Kentuckian JOSHUA SPEED had been a close friend of President Lincoln
since they had first met in Springfield, Illinois in 1837. After leaving Fort
Sumter and given the command of the Department of Kentucky, Major ROBERT
ANDERSON was ordered to employ Unionists in Kentucky whom Lincoln thought
he could trust to help get the guns into the right hands. One suggested by
Lincoln was Joshua Speed. Lincoln wrote of Speed: "I have the utmost
confidence in his judgment on any subject he professes to understand." In this
letter, Anderson tells General Thomas he has conferred with Speed, a "man of
sound judgement". Robert Anderson (1805-1871) was born near Louisville, Kentucky
to a prominent Virginia family. In November, 1860, Anderson was selected, partly
because of his southern birth and proslavery inclinations, for the command of
the forts in the harbor of Charleston, South Carolina. Originally headquartered
in Fort Moultrie, he complained to the War Department that the fort couldn't be
held without more men. Not receiving any reinforcements or instructions, he
moved his garrison to the more defensible Fort Sumter when South Carolina
seceded in December 1860. To keep a balance in his delicate position, Anderson
refused to surrender to Charleston authorities but he also didn't aid a federal
supply ship that was being shelled by shore batteries when it tried to enter the
harbor on January 9, 1861, with reinforcements. His situation grew steadily
worse, but he continued to refuse to surrender. On the morning of April 12, 1861
South Carolina guns began firing on Fort Sumter. On April 14th, Major Anderson
accepted the terms of evacuation offered by Confederate General Beauregard.
On June 3, 1861, the day before this letter was written, President Abraham
Lincoln wrote the following to the Senate of the United States: "I nominate
Major Robert Anderson, of the First Regiment U. S. Artillery, for promotion by
brevet, as proposed by the Secretary of War." Secretary of War EDWIN M.
STANTON had proposed to Lincoln "for your approbation the name of Major
Robert Anderson, First Artillery, to be lieutenant-colonel by brevet, for his
wise and heroic transfer of the garrison of Fort Moultrie to Fort Sumter, to
date from December 26, 1860, and to be colonel by brevet for his gallant
maintenance of the latter fort under severe hardships, with but a handful of
men, against the threats and summons of a formidable army, to date from April
15, 1861." He was appointed Brigadier General on May 15, 1861 and given the
command of the Department of Kentucky which was merged into the Department of
the Cumberland on August 15th.

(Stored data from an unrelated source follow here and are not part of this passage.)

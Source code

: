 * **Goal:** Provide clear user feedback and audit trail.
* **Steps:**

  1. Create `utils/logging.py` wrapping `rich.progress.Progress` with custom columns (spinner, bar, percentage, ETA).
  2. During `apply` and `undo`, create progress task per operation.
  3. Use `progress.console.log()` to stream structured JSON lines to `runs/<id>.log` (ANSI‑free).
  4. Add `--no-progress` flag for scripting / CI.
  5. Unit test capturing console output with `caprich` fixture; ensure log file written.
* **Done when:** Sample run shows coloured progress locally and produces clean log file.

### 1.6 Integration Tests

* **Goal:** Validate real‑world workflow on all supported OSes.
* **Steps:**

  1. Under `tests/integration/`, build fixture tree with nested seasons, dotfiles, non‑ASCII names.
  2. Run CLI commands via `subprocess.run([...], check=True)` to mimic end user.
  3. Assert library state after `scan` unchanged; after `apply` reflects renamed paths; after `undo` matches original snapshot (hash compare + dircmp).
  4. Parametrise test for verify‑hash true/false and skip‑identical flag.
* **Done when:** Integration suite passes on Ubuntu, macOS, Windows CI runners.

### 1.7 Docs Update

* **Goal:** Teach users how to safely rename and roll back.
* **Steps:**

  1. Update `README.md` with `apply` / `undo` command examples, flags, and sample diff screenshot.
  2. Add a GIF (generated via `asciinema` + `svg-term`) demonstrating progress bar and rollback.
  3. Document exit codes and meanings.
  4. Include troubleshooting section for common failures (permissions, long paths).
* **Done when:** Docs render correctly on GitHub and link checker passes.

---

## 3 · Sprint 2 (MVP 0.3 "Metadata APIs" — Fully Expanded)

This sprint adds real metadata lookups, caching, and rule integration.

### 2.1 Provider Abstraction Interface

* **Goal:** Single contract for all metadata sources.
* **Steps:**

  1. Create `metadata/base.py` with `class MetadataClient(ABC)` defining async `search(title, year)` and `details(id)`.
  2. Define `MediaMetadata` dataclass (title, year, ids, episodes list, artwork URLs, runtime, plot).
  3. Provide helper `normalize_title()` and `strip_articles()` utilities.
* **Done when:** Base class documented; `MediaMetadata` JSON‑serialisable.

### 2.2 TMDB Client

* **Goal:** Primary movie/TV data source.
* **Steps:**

Anderson writes about his health in this letter.
When his health got worse a few months later, he was relieved of field command
(October 8, 1861) and given duties at various posts in the North. Brigadier
General Anderson was retired from the regular army on October 27, 1863 and
brevetted Major General. After the recapture of Charleston, on April 14, 1865,
Major General Robert Anderson took part in a ceremony in which he raised the
same Union flag he had lowered exactly four years earlier. Lightly creased.
Lightly browned edges. Small nick at right edge. Overall, fine condition.